▸ **What the task asks**:
In the data below, how many lines include the string "proof"? Give only the number.

= = =

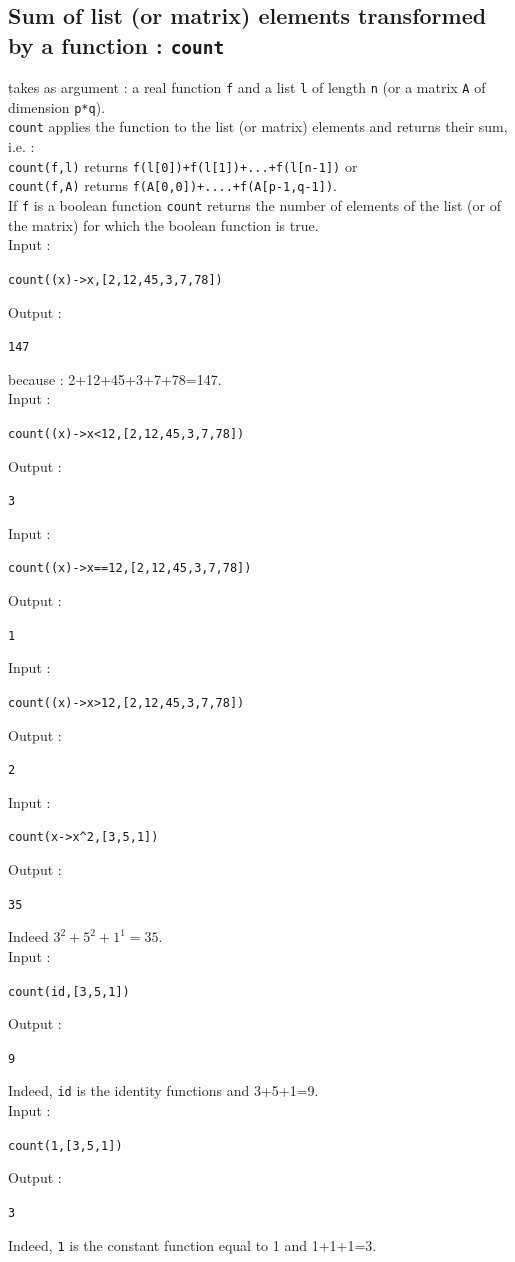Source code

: \documentclass[a4paper,11pt]{book}
\begin{document}
\subsection{Sum of list (or matrix) elements 
transformed by a function : {\tt count}}
 takes as argument : a real function {\tt f} and a list 
{\tt l} of length {\tt n} (or a matrix {\tt A} of dimension {\tt p*q}).\\
{\tt count} applies the function to the list (or matrix) elements and returns 
their sum, i.e. :\\
{\tt count(f,l)} returns {\tt f(l[0])+f(l[1])+...+f(l[n-1])} or\\
{\tt count(f,A)} returns {\tt f(A[0,0])+....+f(A[p-1,q-1])}.\\
If {\tt f} is a boolean  function {\tt count} returns the number of elements 
of the list (or of the matrix) for which the boolean function is true.\\
Input :
\begin{center}{\tt count((x)->x,[2,12,45,3,7,78])}\end{center}
Output :
\begin{center}{\tt  147}\end{center}
because : 2+12+45+3+7+78=147.\\
Input :
\begin{center}{\tt count((x)->x<12,[2,12,45,3,7,78])}\end{center}
Output :
\begin{center}{\tt  3}\end{center}
Input :
\begin{center}{\tt count((x)->x==12,[2,12,45,3,7,78])}\end{center}
Output :
\begin{center}{\tt  1}\end{center}
Input :
\begin{center}{\tt count((x)->x>12,[2,12,45,3,7,78])}\end{center}
Output :
\begin{center}{\tt  2}\end{center}
Input :
\begin{center}{\tt count(x->x\verb|^|2,[3,5,1])}\end{center}
Output :
\begin{center}{\tt 35}\end{center}
Indeed $3^2+5^2+1^1=35$.\\
Input :
\begin{center}{\tt count(id,[3,5,1])}\end{center}
Output :
\begin{center}{\tt 9}\end{center}
Indeed, {\tt id} is the identity functions and  3+5+1=9.\\
Input :
\begin{center}{\tt count(1,[3,5,1])}\end{center}
Output :
\begin{center}{\tt 3}\end{center}
Indeed, {\tt 1} is the constant function equal to 1 and 1+1+1=3.
\end{document}
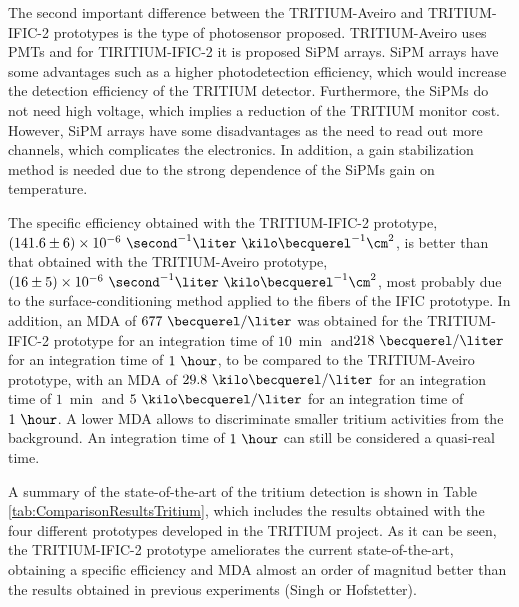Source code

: \begin{enumerate}
The second important difference between the TRITIUM-Aveiro and TRITIUM-IFIC-2 prototypes is the type of photosensor proposed. TRITIUM-Aveiro uses PMTs and for TIRITIUM-IFIC-2 it is proposed SiPM arrays. SiPM arrays have some advantages such as a higher photodetection efficiency, which would increase the detection efficiency of the TRITIUM detector. Furthermore, the SiPMs do not need high voltage, which implies a reduction of the TRITIUM monitor cost. However, SiPM arrays have some disadvantages as the need to read out more channels, which complicates the electronics. In addition, a gain stabilization method is needed due to the strong dependence of the SiPMs gain on temperature.

The specific efficiency obtained with the TRITIUM-IFIC-2 prototype, $(141.6 \pm 6) \times 10^{-6}~ \second^{-1}  \liter ~ \kilo\becquerel^{-1} \cm^2$, is better than that obtained with the TRITIUM-Aveiro prototype, $(16 \pm 5)\times 10^{-6}~ \second^{-1}  \liter ~ \kilo\becquerel^{-1} \cm^2$, most probably due to the surface-conditioning method applied to the fibers of the IFIC prototype. In addition, an MDA of $677~\becquerel/\liter$ was obtained for the TRITIUM-IFIC-2 prototype for an integration time of $10~\min$ and$218~\becquerel/\liter$ for an integration time of $1~\hour$, to be compared to the TRITIUM-Aveiro prototype, with an MDA of $29.8~\kilo\becquerel/\liter$ for an integration time of $1~\min$ and $5~\kilo\becquerel/\liter$ for an integration time of $1~\hour$. A lower MDA allows to discriminate smaller tritium activities from the background. An integration time of $1~\hour$ can still be considered a quasi-real time.

A summary of the state-of-the-art of the tritium detection is shown in Table \ref{tab:ComparisonResultsTritium}, which includes the results obtained with the four different prototypes developed in the TRITIUM project. As it can be seen, the TRITIUM-IFIC-2 prototype ameliorates the current state-of-the-art, obtaining a specific efficiency and MDA almost an order of magnitud better than the results obtained in previous experiments (Singh or Hofstetter).


\end{enumerate}
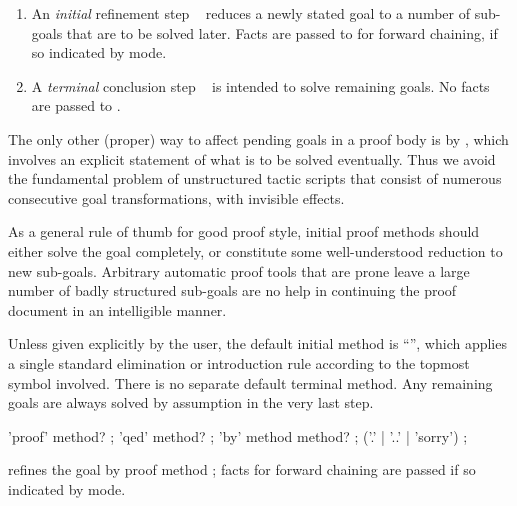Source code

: \begin{isabellebody}
\begin{isamarkuptext}
  \begin{enumerate}

  \item An \emph{initial} refinement step \mbox{}~ reduces a newly stated goal to a number
  of sub-goals that are to be solved later.  Facts are passed to
   for forward chaining, if so indicated by  mode.
  
  \item A \emph{terminal} conclusion step \mbox{}~ is intended to solve remaining goals.  No facts are
  passed to .

  \end{enumerate}

  The only other (proper) way to affect pending goals in a proof body
  is by \mbox{}, which involves an explicit statement of
  what is to be solved eventually.  Thus we avoid the fundamental
  problem of unstructured tactic scripts that consist of numerous
  consecutive goal transformations, with invisible effects.

  \medskip As a general rule of thumb for good proof style, initial
  proof methods should either solve the goal completely, or constitute
  some well-understood reduction to new sub-goals.  Arbitrary
  automatic proof tools that are prone leave a large number of badly
  structured sub-goals are no help in continuing the proof document in
  an intelligible manner.

  Unless given explicitly by the user, the default initial method is
  ``\mbox{}'', which applies a single standard elimination
  or introduction rule according to the topmost symbol involved.
  There is no separate default terminal method.  Any remaining goals
  are always solved by assumption in the very last step.

  \begin{rail}
    'proof' method?
    ;
    'qed' method?
    ;
    'by' method method?
    ;
    ('.' | '..' | 'sorry')
    ;
  \end{rail}

  \begin{descr}
  
  \item [\mbox{\isa{\isacommand{proof}}}~\isa{m\isactrlsub {\isadigit{1}}}] refines the goal by
  proof method ; facts for forward chaining are
  passed if so indicated by  mode.
  

\end{descr}
\end{isamarkuptext}
\end{isabellebody}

= = =

▸ **Your solution**:
8